È stato utilizzato lo strumento normativo della confisca per valori equivalenti, dopo la sentenza di condanna divenuta definitiva, basato sul presupposto della sproporzione fra i redditi dichiarati e il valore dei beni posseduti; tanto da far ritenere non giustificata la provenienza dei beni.
Le indagini sull’attività usuraria
L’uomo nel 2023 era stato posto agli arresti domiciliari nell’ambito di una indagine condotta dalla Squadra Mobile di Messina e coordinata dalla Procura, in quanto, in concorso con altri due, aveva ripetutamente prestato del denaro ad un imprenditore – che per di più versava in condizioni di bisogno – ottenendo la corresponsione di interessi usurari.

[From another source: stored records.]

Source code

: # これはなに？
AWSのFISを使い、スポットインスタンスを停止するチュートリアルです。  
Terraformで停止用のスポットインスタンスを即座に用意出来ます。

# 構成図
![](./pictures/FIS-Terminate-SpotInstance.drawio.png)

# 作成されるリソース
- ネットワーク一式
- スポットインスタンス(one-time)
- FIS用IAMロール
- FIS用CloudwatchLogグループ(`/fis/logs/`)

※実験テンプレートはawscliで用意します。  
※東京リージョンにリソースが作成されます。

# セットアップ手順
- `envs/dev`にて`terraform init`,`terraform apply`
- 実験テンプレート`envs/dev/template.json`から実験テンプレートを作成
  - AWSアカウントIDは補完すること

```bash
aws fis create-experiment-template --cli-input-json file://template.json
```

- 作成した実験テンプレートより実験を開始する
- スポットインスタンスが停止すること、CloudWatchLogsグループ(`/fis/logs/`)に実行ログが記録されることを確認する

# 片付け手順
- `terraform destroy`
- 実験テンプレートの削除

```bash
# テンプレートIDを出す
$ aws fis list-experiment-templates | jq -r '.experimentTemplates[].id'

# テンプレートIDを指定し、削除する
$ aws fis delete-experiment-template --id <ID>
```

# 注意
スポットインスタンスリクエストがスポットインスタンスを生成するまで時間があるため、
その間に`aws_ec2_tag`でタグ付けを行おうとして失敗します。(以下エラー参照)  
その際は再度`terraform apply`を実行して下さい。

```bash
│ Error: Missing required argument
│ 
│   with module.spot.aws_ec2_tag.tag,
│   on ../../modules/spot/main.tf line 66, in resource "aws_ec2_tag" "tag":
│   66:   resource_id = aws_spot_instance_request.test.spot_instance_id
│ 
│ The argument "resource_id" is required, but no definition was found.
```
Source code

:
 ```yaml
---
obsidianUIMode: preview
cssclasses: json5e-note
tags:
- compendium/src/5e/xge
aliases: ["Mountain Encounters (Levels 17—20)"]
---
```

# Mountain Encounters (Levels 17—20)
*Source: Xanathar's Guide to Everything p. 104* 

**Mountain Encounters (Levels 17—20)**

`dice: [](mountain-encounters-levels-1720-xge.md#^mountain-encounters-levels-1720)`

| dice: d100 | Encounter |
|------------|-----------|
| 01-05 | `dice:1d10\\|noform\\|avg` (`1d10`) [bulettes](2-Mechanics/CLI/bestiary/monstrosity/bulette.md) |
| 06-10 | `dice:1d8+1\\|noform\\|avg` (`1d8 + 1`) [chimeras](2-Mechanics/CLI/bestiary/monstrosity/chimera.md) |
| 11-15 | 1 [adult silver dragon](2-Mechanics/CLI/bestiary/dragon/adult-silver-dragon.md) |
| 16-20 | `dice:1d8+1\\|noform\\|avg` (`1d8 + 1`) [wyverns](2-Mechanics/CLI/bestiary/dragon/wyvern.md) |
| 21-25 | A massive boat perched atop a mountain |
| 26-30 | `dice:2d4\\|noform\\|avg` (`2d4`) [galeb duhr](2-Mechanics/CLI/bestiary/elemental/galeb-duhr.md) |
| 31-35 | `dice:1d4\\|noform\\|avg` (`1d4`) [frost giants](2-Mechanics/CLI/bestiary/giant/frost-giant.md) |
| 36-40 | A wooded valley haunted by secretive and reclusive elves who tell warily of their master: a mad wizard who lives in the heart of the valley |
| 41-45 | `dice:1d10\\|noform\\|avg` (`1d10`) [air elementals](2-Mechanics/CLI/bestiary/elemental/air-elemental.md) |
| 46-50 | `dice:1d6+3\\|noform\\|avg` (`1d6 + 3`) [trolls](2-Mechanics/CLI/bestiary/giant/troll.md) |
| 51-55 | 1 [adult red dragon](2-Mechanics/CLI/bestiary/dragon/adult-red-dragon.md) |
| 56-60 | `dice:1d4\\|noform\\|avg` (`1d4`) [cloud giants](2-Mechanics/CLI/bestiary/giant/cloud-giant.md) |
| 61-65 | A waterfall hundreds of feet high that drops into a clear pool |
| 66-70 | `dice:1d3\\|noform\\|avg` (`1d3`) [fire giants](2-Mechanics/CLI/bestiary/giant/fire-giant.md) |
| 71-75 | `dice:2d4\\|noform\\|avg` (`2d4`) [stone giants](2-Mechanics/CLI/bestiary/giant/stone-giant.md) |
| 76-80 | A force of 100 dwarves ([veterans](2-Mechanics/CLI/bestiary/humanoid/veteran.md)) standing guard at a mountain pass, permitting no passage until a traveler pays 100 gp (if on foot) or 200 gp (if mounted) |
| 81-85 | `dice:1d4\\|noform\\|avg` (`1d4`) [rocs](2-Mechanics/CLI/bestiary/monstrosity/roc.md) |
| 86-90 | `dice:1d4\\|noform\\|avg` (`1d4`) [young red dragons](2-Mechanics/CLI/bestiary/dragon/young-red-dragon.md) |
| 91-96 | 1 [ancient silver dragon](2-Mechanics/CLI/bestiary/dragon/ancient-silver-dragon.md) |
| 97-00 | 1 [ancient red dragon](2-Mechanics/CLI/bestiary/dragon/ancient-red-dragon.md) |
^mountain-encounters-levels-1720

Le indagini e gli accertamenti di natura patrimoniale svolti dalla Procura e dalla Divisione Anticrimine della Questura di Messina hanno consentito di appurare la sussistenza di una netta incompatibilità tra gli investimenti volti all’acquisto di beni immobili e le effettive possibilità economiche riconducibili ad entrate reddituali ed attività lavorative lecite del soggetto.
Il Tribunale Sezione Giudici per le indagini preliminari, condividendo il quadro probatorio, nutrito degli esiti di una approfondita investigazione patrimoniale, ha operato la ricostruzione del profilo criminale del destinatario del provvedimento, ritenendo che l’acquisto di tre appartamenti e di un garage nel periodo compreso tra il 2020 ed il 2023, per un valore stimato in circa 180mila euro, sia avvenuto con l’impiego di denaro di provenienza illecita.